Despite being one of the most disaster-prone countries, Bangladesh’s preparation for earthquake management is “almost zero”, a top government official said on Wednesday while announcing a Tk 350 crore preparedness project.

Food and Disaster Management Secretary Mokhlesur Rahman said, “This year we have procured some equipment for earthquake management, but this is totally insufficient for our existing buildings… for this the preparation for earthquake management in the country is almost zero.”

Mokhlesur Rahman was speaking at the inaugural ceremony of a training workshop titled ‘Integrating Disaster Risk Reduction and Climate Change Adaptation Measures into Development Planning and Processes in Bangladesh’.

Food and Disaster Management Ministry and the Comprehensive Disaster Management Programme (CDMP) have jointly organised the two-day training workshop at Dhaka Sheraton Hotel.

Division chief of General Economic Division of the Planning Ministry Fakrul Ahsan and CDMP Chief Technical Advisor and Team Leader Ian Rector, among others, spoke at the function chaired by Director (Planning) of Disaster Management Bureau (DMB) ASM Abdullah.

Representatives from 11 ministries are participating in the training workshop, aimed at working out strategies for integrating disaster management and adaptation to climate change with the country’s development paradigm amid growing risks of calamity.

Mokhlesur Rahman, also the National Project Director of CDMP, said most of the cyclone shelters in the disaster-prone areas of the country are vulnerable and the shelters are not sufficient for protecting all people during disasters like cyclones or floods.

He said the government has taken a comprehensive programme to withstand and adapt to any sort of disaster, including earthquake and cyclone.

“We will take up a Tk 350 crore Comprehensive Disaster Management Programme in January 2010 for five years. The CDMP-2 will be funded by British donor agency DFID, the European Commission and UNDP,” the Food and Disaster Management Secretary told the function.

He said under the CDMP-1 they have already prepared all data on disaster-management preparation in the country.

About latest developments, the Secretary said, “We will train up 62,000 volunteers in Dhaka, Chittagong and Sylhet metropolitan areas within three years to increase the government initiatives towards adapting to disasters while at least 600 people from the regions have been trained already.”

Mokhlesur Rahman said over the years they have reduced the mortality rate from disasters by introducing disaster-alarm systems but the volume of cattle losses has been increasing day by day, resulting in a very big problem.

The official urged the government to take specific plans for constructing new structures with at least Richter-scale 7.5 adaptable capacity.

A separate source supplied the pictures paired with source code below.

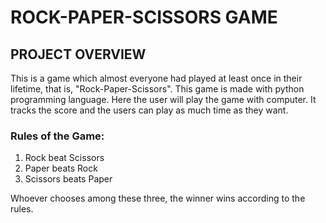 # ROCK-PAPER-SCISSORS GAME


## PROJECT OVERVIEW

This is a game which almost everyone had played at least once in their lifetime, that is, "Rock-Paper-Scissors". This game is made with python programming language. Here the user will play the game with computer. It tracks the score and the users can play as much time as they want. 

### Rules of the Game:
1. Rock beat Scissors
2. Paper beats Rock
3. Scissors beats Paper

Whoever chooses among these three, the winner wins according to the rules.

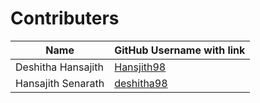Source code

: # Contributers

| Name | GitHub Username with link |
|------|---------------------------|
| Deshitha Hansajith | [Hansjith98](https://github.com/Hansajith98) |
| Hansajith Senarath | [deshitha98](https://github.com/deshitha98) |
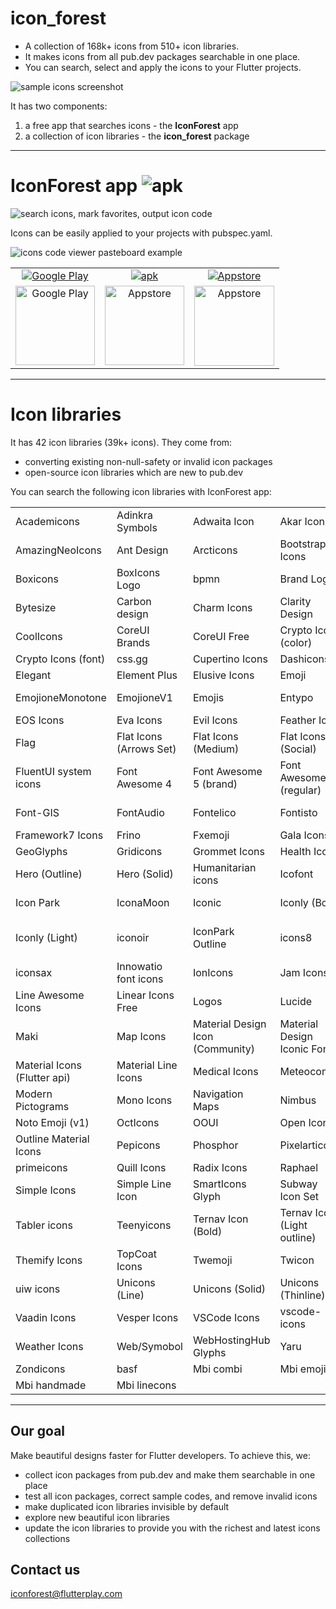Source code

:# icon_forest

- A collection of 168k+ icons from 510+ icon libraries.
- It makes icons from all pub.dev packages searchable in one place.
- You can search, select and apply the icons to your Flutter projects.

<img alt="sample icons screenshot" src="https://raw.githubusercontent.com/iconforest/icon_forest/main/readme_images/icons_snapshot.png" />

It has two components:
1. a free app that searches icons - the **IconForest** app
2. a collection of icon libraries - the **icon_forest** package

---

# IconForest app <img alt="apk" src="https://raw.githubusercontent.com/iconforest/icon_forest/main/readme_images/logo.png"/>

<img alt="search icons, mark favorites, output icon code" src="https://raw.githubusercontent.com/iconforest/icon_forest/main/readme_images/demo.gif" />

Icons can be easily applied to your projects with pubspec.yaml.

![icons code viewer pasteboard example](https://raw.githubusercontent.com/iconforest/icon_forest/main/readme_images/codeviewer_snapshot.png)

<table>
  <tbody>
    <tr>
      <td align="center">
        <a
          href="https://play.google.com/store/apps/details?id=com.flutterplay.iconforest"
          ><img
            alt="Google Play"
            src="https://raw.githubusercontent.com/iconforest/icon_forest/main/readme_images/download/googleplay.png"
        /></a>
      </td>
      <td align="center">
        <a href="https://iconforest.flutterplay.com/download/android.php"
          ><img
            alt="apk"
            src="https://raw.githubusercontent.com/iconforest/icon_forest/main/readme_images/download/apk.png"
        /></a>
      </td>
      <td align="center">
        <a href="https://apps.apple.com/app/iconforest/id1626186092"
          ><img
            alt="Appstore"
            src="https://raw.githubusercontent.com/iconforest/icon_forest/main/readme_images/download/appstore.png"
        /></a>
      </td>
    </tr>
    <tr>
      <td align="center">
        <img
          alt="Google Play"
          src="https://raw.githubusercontent.com/iconforest/icon_forest/main/readme_images/qr/qr_googleplay.png"
          width="127"
          height="127"
        />
      </td>
      <td align="center">
        <img
          alt="Appstore"
          src="https://raw.githubusercontent.com/iconforest/icon_forest/main/readme_images/qr/qr_apk.png"
          width="127"
          height="127"
        />
      </td>
      <td align="center">
        <img
          alt="Appstore"
          src="https://raw.githubusercontent.com/iconforest/icon_forest/main/readme_images/qr/qr_appstore.png"
          width="128"
          height="128"
        />
      </td>
    </tr>
  </tbody>
</table>

---

# Icon libraries

It has 42 icon libraries (39k+ icons). They come from:
- converting existing non-null-safety or invalid icon packages
- open-source icon libraries which are new to pub.dev


You can search the following icon libraries with IconForest app:

||||||
| :- | :- |:- | :- | :- |
|Academicons	|Adinkra Symbols	|Adwaita Icon	|Akar Icons	|Ali Icons|
|AmazingNeoIcons	|Ant Design	|Arcticons	|Bootstrap Icons	|Boxicons|
|Boxicons	|BoxIcons Logo	|bpmn	|Brand Logos	|Brandico|
|Bytesize	|Carbon design	|Charm Icons	|Clarity Design	|codicon|
|CoolIcons	|CoreUI Brands	|CoreUI Free	|Crypto Icons (color)	|Crypto Icons (font)|
|Crypto Icons (font)	|css.gg	|Cupertino Icons 	|Dashicons	|Devicon|
|Elegant	|Element Plus	|Elusive Icons	|Emoji	|Emoji One|
|EmojioneMonotone	|EmojioneV1	|Emojis	|Entypo	|Entypo+ Social|
|EOS Icons	|Eva Icons	|Evil Icons	|Feather Icon	|File Icons|
|Flag	|Flat Icons (Arrows Set)	|Flat Icons (Medium)	|Flat Icons (Social)	|Flat UI|
|FluentUI system icons	|Font Awesome 4	|Font Awesome 5 (brand)	|Font Awesome 5 (regular)	|Font Awesome 5 (solid)|
|Font-GIS	|FontAudio	|Fontelico	|Fontisto	|Foundation Icon Fonts 3|
|Framework7 Icons	|Frino	|Fxemoji	|Gala Icons	|Geira Icons|
|GeoGlyphs	|Gridicons	|Grommet Icons	|Health Icons	|Helium|
|Hero (Outline)	|Hero (Solid)	|Humanitarian icons	|Icofont	|IcoMoon|
|Icon Park	|IconaMoon	|Iconic	|Iconly (Bold)	|Iconly (Broken)|
|Iconly (Light)	|iconoir	|IconPark Outline	|icons8	|Icons8 Windows 8 Icons|
|iconsax	|Innowatio font icons	|IonIcons	|Jam Icons	|Ligature Symbols|
|Line Awesome Icons	|Linear Icons Free	|Logos	|Lucide	|Majesticons|
|Maki	|Map Icons	|Material Design Icon (Community)	|Material Design Iconic Font	|Material Design Light|
|Material Icons (Flutter api)	|Material Line Icons	|Medical Icons	|Meteocons	|MFG Labs|
|Modern Pictograms	|Mono Icons	|Navigation Maps	|Nimbus	|Noto Emoji|
|Noto Emoji (v1)	|OctIcons	|OOUI	|Open Iconic	|OpenMoji|
|Outline Material Icons	|Pepicons	|Phosphor	|Pixelarticons	|PrestaShop|
|primeicons	|Quill Icons	|Radix Icons	|Raphael	|Remix|
|Simple Icons	|Simple Line Icon	|SmartIcons Glyph	|Subway Icon Set	|System UIcons|
|Tabler icons	|Teenyicons	|Ternav Icon (Bold)	|Ternav Icon (Light outline)	|Ternav Icon (Light)|
|Themify Icons	|TopCoat Icons	|Twemoji	|Twicon	|Typicons|
|uiw icons	|Unicons (Line)	|Unicons (Solid)	|Unicons (Thinline)	|Unicons Monochrome|
|Vaadin Icons	|Vesper Icons	|VSCode Icons	|vscode-icons	|Weather Icons|
|Weather Icons	|Web/Symobol	|WebHostingHub Glyphs	|Yaru	|Zocial|
|Zondicons	|basf	|Mbi combi	|Mbi emoji	|Mbi file|
|Mbi handmade|Mbi linecons||||

---

## Our goal

Make beautiful designs faster for Flutter developers. 
To achieve this, we:
- collect icon packages from pub.dev and make them searchable in one place
- test all icon packages, correct sample codes, and remove invalid icons
- make duplicated icon libraries invisible by default
- explore new beautiful icon libraries
- update the icon libraries to provide you with the richest and latest icons collections

## Contact us
<a href="mailto:iconforest@flutterplay.com">iconforest@flutterplay.com</a>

CDMP Chief Technical Advisor and Team Leader Ian Rector said in Bangladesh, disaster-and climate-change impacts seriously undermine development pursuits, while questioning gains from past efforts.

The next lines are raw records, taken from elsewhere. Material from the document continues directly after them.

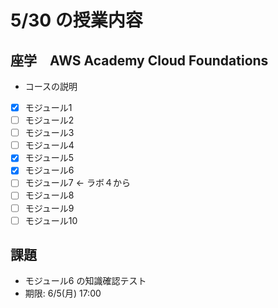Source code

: # 5/30 の授業内容
## 座学　AWS Academy Cloud Foundations
* コースの説明
* [x] モジュール1
* [ ] モジュール2
* [ ] モジュール3
* [ ] モジュール4
* [x] モジュール5
* [x] モジュール6
* [ ] モジュール7 <- ラボ４から
* [ ] モジュール8
* [ ] モジュール9
* [ ] モジュール10

## 課題
* モジュール6 の知識確認テスト
* 期限: 6/5(月) 17:00
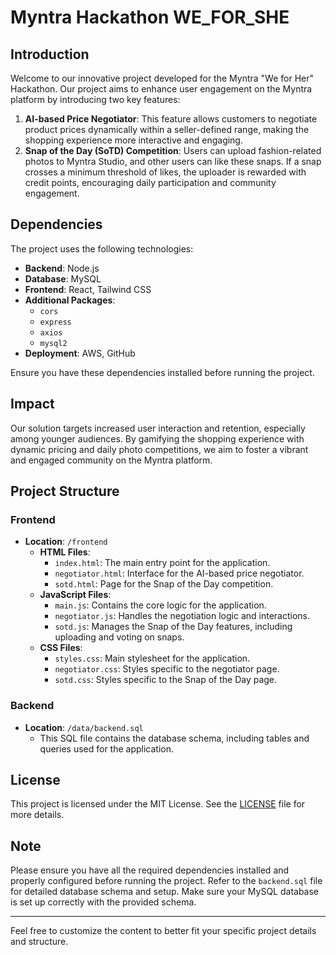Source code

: 
# Myntra Hackathon WE_FOR_SHE

## Introduction
Welcome to our innovative project developed for the Myntra "We for Her" Hackathon. Our project aims to enhance user engagement on the Myntra platform by introducing two key features:
1. **AI-based Price Negotiator**: This feature allows customers to negotiate product prices dynamically within a seller-defined range, making the shopping experience more interactive and engaging.
2. **Snap of the Day (SoTD) Competition**: Users can upload fashion-related photos to Myntra Studio, and other users can like these snaps. If a snap crosses a minimum threshold of likes, the uploader is rewarded with credit points, encouraging daily participation and community engagement.

## Dependencies
The project uses the following technologies:
- **Backend**: Node.js
- **Database**: MySQL
- **Frontend**: React, Tailwind CSS
- **Additional Packages**:
  - `cors`
  - `express`
  - `axios`
  - `mysql2`
- **Deployment**: AWS, GitHub

Ensure you have these dependencies installed before running the project.

## Impact
Our solution targets increased user interaction and retention, especially among younger audiences. By gamifying the shopping experience with dynamic pricing and daily photo competitions, we aim to foster a vibrant and engaged community on the Myntra platform.

## Project Structure
### Frontend
- **Location**: `/frontend`
  - **HTML Files**:
    - `index.html`: The main entry point for the application.
    - `negotiator.html`: Interface for the AI-based price negotiator.
    - `sotd.html`: Page for the Snap of the Day competition.
  - **JavaScript Files**:
    - `main.js`: Contains the core logic for the application.
    - `negotiator.js`: Handles the negotiation logic and interactions.
    - `sotd.js`: Manages the Snap of the Day features, including uploading and voting on snaps.
  - **CSS Files**:
    - `styles.css`: Main stylesheet for the application.
    - `negotiator.css`: Styles specific to the negotiator page.
    - `sotd.css`: Styles specific to the Snap of the Day page.

### Backend
- **Location**: `/data/backend.sql`
  - This SQL file contains the database schema, including tables and queries used for the application.

## License
This project is licensed under the MIT License. See the [LICENSE](LICENSE) file for more details.

## Note
Please ensure you have all the required dependencies installed and properly configured before running the project. Refer to the `backend.sql` file for detailed database schema and setup. Make sure your MySQL database is set up correctly with the provided schema.

---

Feel free to customize the content to better fit your specific project details and structure.
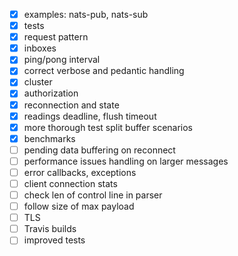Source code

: 
- [X] examples: nats-pub, nats-sub
- [X] tests
- [X] request pattern
- [X] inboxes
- [X] ping/pong interval
- [X] correct verbose and pedantic handling
- [X] cluster
- [X] authorization
- [X] reconnection and state
- [X] readings deadline, flush timeout
- [X] more thorough test split buffer scenarios
- [X] benchmarks
- [ ] pending data buffering on reconnect
- [ ] performance issues handling on larger messages
- [ ] error callbacks, exceptions
- [ ] client connection stats
- [ ] check len of control line in parser
- [ ] follow size of max payload
- [ ] TLS
- [ ] Travis builds
- [ ] improved tests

He said the overarching challenge for the government is to understand and interpret development risks from disasters and climate change in the coming decades, and integrate risk-reduction and-response measures into annual, mid- and long-term plan processes.

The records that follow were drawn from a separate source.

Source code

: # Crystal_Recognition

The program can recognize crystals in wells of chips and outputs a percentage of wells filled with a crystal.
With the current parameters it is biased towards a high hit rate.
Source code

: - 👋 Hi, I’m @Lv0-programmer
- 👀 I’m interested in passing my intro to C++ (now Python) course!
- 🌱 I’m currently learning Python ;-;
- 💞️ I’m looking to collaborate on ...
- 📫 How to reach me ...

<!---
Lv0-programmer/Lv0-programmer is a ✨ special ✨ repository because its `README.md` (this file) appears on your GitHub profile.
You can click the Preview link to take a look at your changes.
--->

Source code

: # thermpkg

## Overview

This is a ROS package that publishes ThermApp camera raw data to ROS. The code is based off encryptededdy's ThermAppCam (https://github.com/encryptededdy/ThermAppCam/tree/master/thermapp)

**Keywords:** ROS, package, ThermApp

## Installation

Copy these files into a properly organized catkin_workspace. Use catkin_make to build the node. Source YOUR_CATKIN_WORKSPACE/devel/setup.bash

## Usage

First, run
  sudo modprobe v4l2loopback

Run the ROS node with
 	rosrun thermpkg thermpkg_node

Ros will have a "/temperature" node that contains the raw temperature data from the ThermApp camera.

CDMP institutional Expert M Syeedul Haque said the training workshop would provide selected participants from different ministries with an overview of the development risks, policies, institutions and processes for risk-reduction planning, and implementation guidelines for integration of DRR and CCA into development planning and processes.

He also said the workshop would provide the basis to carry forward the actual task of integration in different Ministries among professionals when they apply ‘experiential learning and practice’ within their respective planning processes using the step-by-step integration process.

CDMP will facilitate all participants of the training workshop, their respective Ministries, agencies and departments in understanding the contexts of disaster and climate-change risks to development planning and achievement, in the assessment and identification of response (risk reduction) to the risks, and in addressing them in development plans and processes.